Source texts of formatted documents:
'''

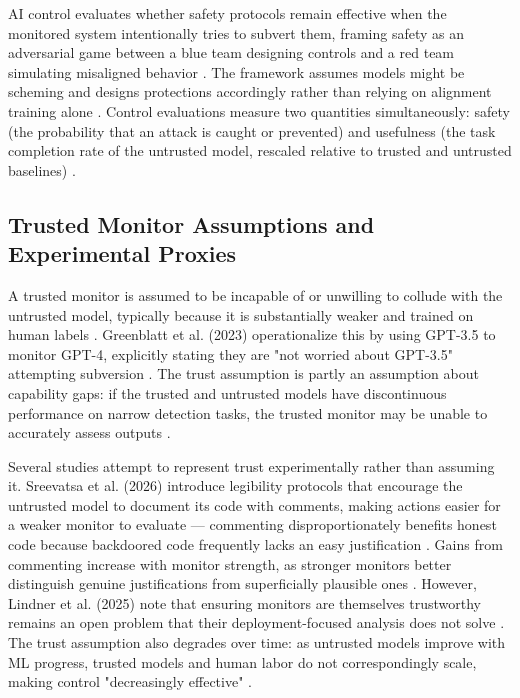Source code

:AI control evaluates whether safety protocols remain effective when the monitored system intentionally tries to subvert them, framing safety as an adversarial game between a blue team designing controls and a red team simulating misaligned behavior  \cite{Greenblatt2023AI} \cite{Korbak2025How} \cite{Sreevatsa2026Basic}. The framework assumes models might be scheming and designs protections accordingly rather than relying on alignment training alone  \cite{Korbak2025How} \cite{Lee2026Training}. Control evaluations measure two quantities simultaneously: safety (the probability that an attack is caught or prevented) and usefulness (the task completion rate of the untrusted model, rescaled relative to trusted and untrusted baselines)  \cite{Greenblatt2023AI} \cite{Sreevatsa2026Basic}.


\subsection*{Trusted Monitor Assumptions and Experimental Proxies}


A trusted monitor is assumed to be incapable of or unwilling to collude with the untrusted model, typically because it is substantially weaker and trained on human labels  \cite{Greenblatt2023AI} \cite{Korbak2025A}. Greenblatt et al. (2023) operationalize this by using GPT-3.5 to monitor GPT-4, explicitly stating they are "not worried about GPT-3.5" attempting subversion  \cite{Greenblatt2023AI}. The trust assumption is partly an assumption about capability gaps: if the trusted and untrusted models have discontinuous performance on narrow detection tasks, the trusted monitor may be unable to accurately assess outputs  \cite{Anwar2024Foundational}.


Several studies attempt to represent trust experimentally rather than assuming it. Sreevatsa et al. (2026) introduce legibility protocols that encourage the untrusted model to document its code with comments, making actions easier for a weaker monitor to evaluate — commenting disproportionately benefits honest code because backdoored code frequently lacks an easy justification  \cite{Sreevatsa2026Basic}. Gains from commenting increase with monitor strength, as stronger monitors better distinguish genuine justifications from superficially plausible ones  \cite{Sreevatsa2026Basic}. However, Lindner et al. (2025) note that ensuring monitors are themselves trustworthy remains an open problem that their deployment-focused analysis does not solve  \cite{Lindner2025Practical}. The trust assumption also degrades over time: as untrusted models improve with ML progress, trusted models and human labor do not correspondingly scale, making control "decreasingly effective"  \cite{Greenblatt2023AI}.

'''

DESCRIPTION OF THE TASK: Would you mind repeating the records above exactly, without the pictures?

RESPONSE TO THIS EXERCISE:
Source code

:AI control evaluates whether safety protocols remain effective when the monitored system intentionally tries to subvert them, framing safety as an adversarial game between a blue team designing controls and a red team simulating misaligned behavior  \cite{Greenblatt2023AI} \cite{Korbak2025How} \cite{Sreevatsa2026Basic}. The framework assumes models might be scheming and designs protections accordingly rather than relying on alignment training alone  \cite{Korbak2025How} \cite{Lee2026Training}. Control evaluations measure two quantities simultaneously: safety (the probability that an attack is caught or prevented) and usefulness (the task completion rate of the untrusted model, rescaled relative to trusted and untrusted baselines)  \cite{Greenblatt2023AI} \cite{Sreevatsa2026Basic}.


\subsection*{Trusted Monitor Assumptions and Experimental Proxies}


A trusted monitor is assumed to be incapable of or unwilling to collude with the untrusted model, typically because it is substantially weaker and trained on human labels  \cite{Greenblatt2023AI} \cite{Korbak2025A}. Greenblatt et al. (2023) operationalize this by using GPT-3.5 to monitor GPT-4, explicitly stating they are "not worried about GPT-3.5" attempting subversion  \cite{Greenblatt2023AI}. The trust assumption is partly an assumption about capability gaps: if the trusted and untrusted models have discontinuous performance on narrow detection tasks, the trusted monitor may be unable to accurately assess outputs  \cite{Anwar2024Foundational}.


Several studies attempt to represent trust experimentally rather than assuming it. Sreevatsa et al. (2026) introduce legibility protocols that encourage the untrusted model to document its code with comments, making actions easier for a weaker monitor to evaluate — commenting disproportionately benefits honest code because backdoored code frequently lacks an easy justification  \cite{Sreevatsa2026Basic}. Gains from commenting increase with monitor strength, as stronger monitors better distinguish genuine justifications from superficially plausible ones  \cite{Sreevatsa2026Basic}. However, Lindner et al. (2025) note that ensuring monitors are themselves trustworthy remains an open problem that their deployment-focused analysis does not solve  \cite{Lindner2025Practical}. The trust assumption also degrades over time: as untrusted models improve with ML progress, trusted models and human labor do not correspondingly scale, making control "decreasingly effective"  \cite{Greenblatt2023AI}.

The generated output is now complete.